» **ACTIVITY**
When you write out the listing, keep each word exactly as it stands but include none of its images.

» **PROVIDED RECORDS**

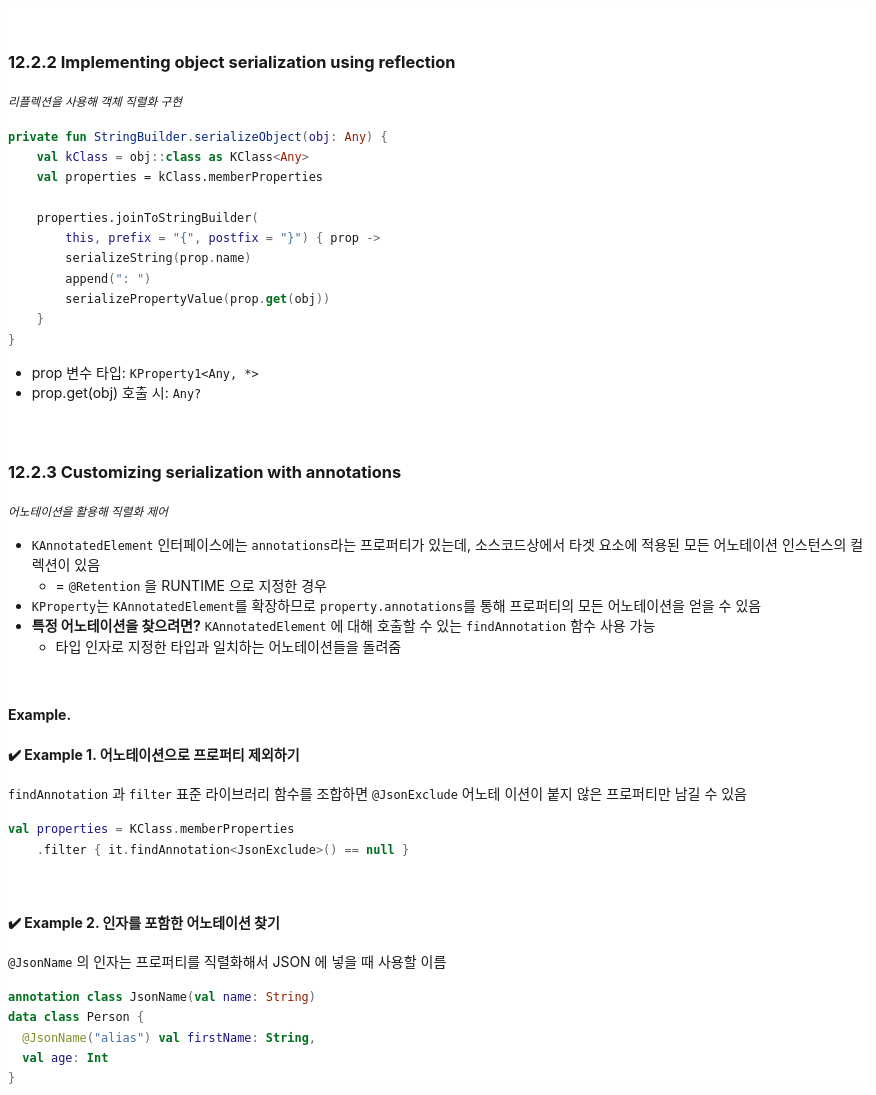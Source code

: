 <br/>

### 12.2.2 Implementing object serialization using reflection

<small><i>리플렉션을 사용해 객체 직렬화 구현</i></small>

```kotlin
private fun StringBuilder.serializeObject(obj: Any) {
    val kClass = obj::class as KClass<Any>
    val properties = kClass.memberProperties
 
    properties.joinToStringBuilder(
        this, prefix = "{", postfix = "}") { prop -> 
        serializeString(prop.name)
        append(": ")
        serializePropertyValue(prop.get(obj))
    }
}
```

- prop 변수 타입: `KProperty1<Any, *>`
- prop.get(obj) 호출 시: `Any?`

<br/>

### 12.2.3 Customizing serialization with annotations

<small><i>어노테이션을 활용해 직렬화 제어</i></small>

- `KAnnotatedElement` 인터페이스에는 `annotations`라는 프로퍼티가 있는데, 소스코드상에서 타겟 요소에 적용된 모든 어노테이션 인스턴스의 컬렉션이 있음
  - = `@Retention` 을 RUNTIME 으로 지정한 경우
- `KProperty`는 `KAnnotatedElement`를 확장하므로 `property.annotations`를 통해 프로퍼티의 모든 어노테이션을 얻을 수 있음
- **특정 어노테이션을 찾으려면?** `KAnnotatedElement` 에 대해 호출할 수 있는 `findAnnotation` 함수 사용 가능
  - 타입 인자로 지정한 타입과 일치하는 어노테이션들을 돌려줌

<br/>

**Example.**

#### ✔️ Example 1. 어노테이션으로 프로퍼티 제외하기

`findAnnotation` 과 `filter` 표준 라이브러리 함수를 조합하면 `@JsonExclude` 어노테
이션이 붙지 않은 프로퍼티만 남길 수 있음

```kotlin
val properties = KClass.memberProperties
    .filter { it.findAnnotation<JsonExclude>() == null }
```

<br/>

#### ✔️ Example 2. 인자를 포함한 어노테이션 찾기

`@JsonName` 의 인자는 프로퍼티를 직렬화해서 JSON 에 넣을 때 사용할 이름

```kotlin
annotation class JsonName(val name: String)
data class Person {
  @JsonName("alias") val firstName: String,
  val age: Int
}
```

» **EXERCISE SOLUTION**
Source code

: <br/>

### 12.2.2 Implementing object serialization using reflection

<small><i>리플렉션을 사용해 객체 직렬화 구현</i></small>

```kotlin
private fun StringBuilder.serializeObject(obj: Any) {
    val kClass = obj::class as KClass<Any>
    val properties = kClass.memberProperties
 
    properties.joinToStringBuilder(
        this, prefix = "{", postfix = "}") { prop -> 
        serializeString(prop.name)
        append(": ")
        serializePropertyValue(prop.get(obj))
    }
}
```

- prop 변수 타입: `KProperty1<Any, *>`
- prop.get(obj) 호출 시: `Any?`

<br/>

### 12.2.3 Customizing serialization with annotations

<small><i>어노테이션을 활용해 직렬화 제어</i></small>

- `KAnnotatedElement` 인터페이스에는 `annotations`라는 프로퍼티가 있는데, 소스코드상에서 타겟 요소에 적용된 모든 어노테이션 인스턴스의 컬렉션이 있음
  - = `@Retention` 을 RUNTIME 으로 지정한 경우
- `KProperty`는 `KAnnotatedElement`를 확장하므로 `property.annotations`를 통해 프로퍼티의 모든 어노테이션을 얻을 수 있음
- **특정 어노테이션을 찾으려면?** `KAnnotatedElement` 에 대해 호출할 수 있는 `findAnnotation` 함수 사용 가능
  - 타입 인자로 지정한 타입과 일치하는 어노테이션들을 돌려줌

<br/>

**Example.**

#### ✔️ Example 1. 어노테이션으로 프로퍼티 제외하기

`findAnnotation` 과 `filter` 표준 라이브러리 함수를 조합하면 `@JsonExclude` 어노테
이션이 붙지 않은 프로퍼티만 남길 수 있음

```kotlin
val properties = KClass.memberProperties
    .filter { it.findAnnotation<JsonExclude>() == null }
```

<br/>

#### ✔️ Example 2. 인자를 포함한 어노테이션 찾기

`@JsonName` 의 인자는 프로퍼티를 직렬화해서 JSON 에 넣을 때 사용할 이름

```kotlin
annotation class JsonName(val name: String)
data class Person {
  @JsonName("alias") val firstName: String,
  val age: Int
}
```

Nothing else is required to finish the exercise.